Date: 2013-11-20 03:30:10
Message-ID: CAMkU=1y0_QQ3qOvgRsFbCTEfVcHG1qigbvGQwt+FUNCTdDJp7Q@mail.gmail.com
Views: Raw Message | Whole Thread | Download mbox | Resend email
Thread:
Lists: pgsql-general

On Tuesday, November 19, 2013, Edson Richter wrote:

> Em 19/11/2013 22:29, Jeff Janes escreveu:
>
> On Sun, Nov 17, 2013 at 4:46 PM, Edson Richter <edsonrichter(at)hotmail(dot)com<javascript:_e({}, 'cvml', 'edsonrichter(at)hotmail(dot)com');>
> > wrote:
>
>
>> Yes, those optimizations I was talking about: having database server
>> store transaction log in high speed solid state disks and consider it done
>> while background thread will update data in slower disks...
>>
>> There is no reason to wait for fsync in slow disks to guarantee
>> consistency... If database server crashes, then it just need to "redo" log
>> transactions from fast disk into slower data storage and database server is
>> ready to go (I think this is Sybase/MS SQL strategy for years).
>>
>
>
> Using a nonvolatile write cache for pg_xlog is certainly possible and
> often done with PostgreSQL. It is not important that the nonvolatile write
> cache is fronting for SSD, fronting for HDD is fine as the write cache
> turns the xlog into pure sequential writes and HDD should not have a
> problem keeping up.
>
> Cheers,
>
> Jeff
>
> Hum... I agree about the tecnology (SSD x HDD, etc) - but may be I
> misunderstood, but I have read that to keep always safe data, I must use
> fsync, and as result every transaction must wait for data to be written in
> disk before returning as success.
>

A transaction must wait for the *xlog* to fsynced to "disk", but
non-volatile write cache counts as disk. It does not need to wait for the
ordinary data files to be fsynced. Checkpoints do need to wait for the
ordinary data files to be fsynced, but the checkpoint process is a
background process and it can wait for that without impeding user processes.

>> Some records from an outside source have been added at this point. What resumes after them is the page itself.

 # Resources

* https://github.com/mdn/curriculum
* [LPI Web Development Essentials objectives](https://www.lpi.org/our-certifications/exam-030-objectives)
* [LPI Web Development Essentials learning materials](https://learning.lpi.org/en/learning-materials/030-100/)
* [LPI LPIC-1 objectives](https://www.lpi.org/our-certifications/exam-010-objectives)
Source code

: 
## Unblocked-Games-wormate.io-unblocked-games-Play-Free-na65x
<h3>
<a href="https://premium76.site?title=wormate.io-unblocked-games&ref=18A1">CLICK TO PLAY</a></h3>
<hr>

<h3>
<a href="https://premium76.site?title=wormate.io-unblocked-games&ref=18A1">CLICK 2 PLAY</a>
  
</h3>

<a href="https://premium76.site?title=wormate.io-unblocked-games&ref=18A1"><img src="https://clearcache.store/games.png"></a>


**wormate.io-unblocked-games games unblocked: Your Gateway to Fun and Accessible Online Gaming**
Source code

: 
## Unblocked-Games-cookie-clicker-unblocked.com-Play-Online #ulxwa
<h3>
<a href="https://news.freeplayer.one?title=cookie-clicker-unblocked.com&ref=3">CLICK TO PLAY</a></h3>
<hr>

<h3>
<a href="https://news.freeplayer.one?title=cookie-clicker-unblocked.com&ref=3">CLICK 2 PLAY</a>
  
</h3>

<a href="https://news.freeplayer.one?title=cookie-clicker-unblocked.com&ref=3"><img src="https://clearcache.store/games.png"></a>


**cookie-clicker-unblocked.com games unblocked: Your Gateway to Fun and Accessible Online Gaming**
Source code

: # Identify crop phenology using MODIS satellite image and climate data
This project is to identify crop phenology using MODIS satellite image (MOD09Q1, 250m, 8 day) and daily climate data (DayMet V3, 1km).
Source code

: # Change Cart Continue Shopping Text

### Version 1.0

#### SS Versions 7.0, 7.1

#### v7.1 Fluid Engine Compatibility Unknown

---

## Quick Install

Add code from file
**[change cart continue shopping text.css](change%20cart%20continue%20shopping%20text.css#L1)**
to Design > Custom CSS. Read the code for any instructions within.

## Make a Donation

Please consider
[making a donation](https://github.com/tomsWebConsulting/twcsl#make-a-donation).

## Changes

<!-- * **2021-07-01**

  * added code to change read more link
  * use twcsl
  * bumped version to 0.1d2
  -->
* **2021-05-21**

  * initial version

If the checkpointer falls far enough behind, then things do start to fall
apart, but I think that this is true of any system. So you can't just get
get a BBU for the xlog and ignore all other IO entirely--eventually the
other data does need to reach disk, and if it gets dirtied faster than it
gets cleaned for a prolonged period then things will freeze up.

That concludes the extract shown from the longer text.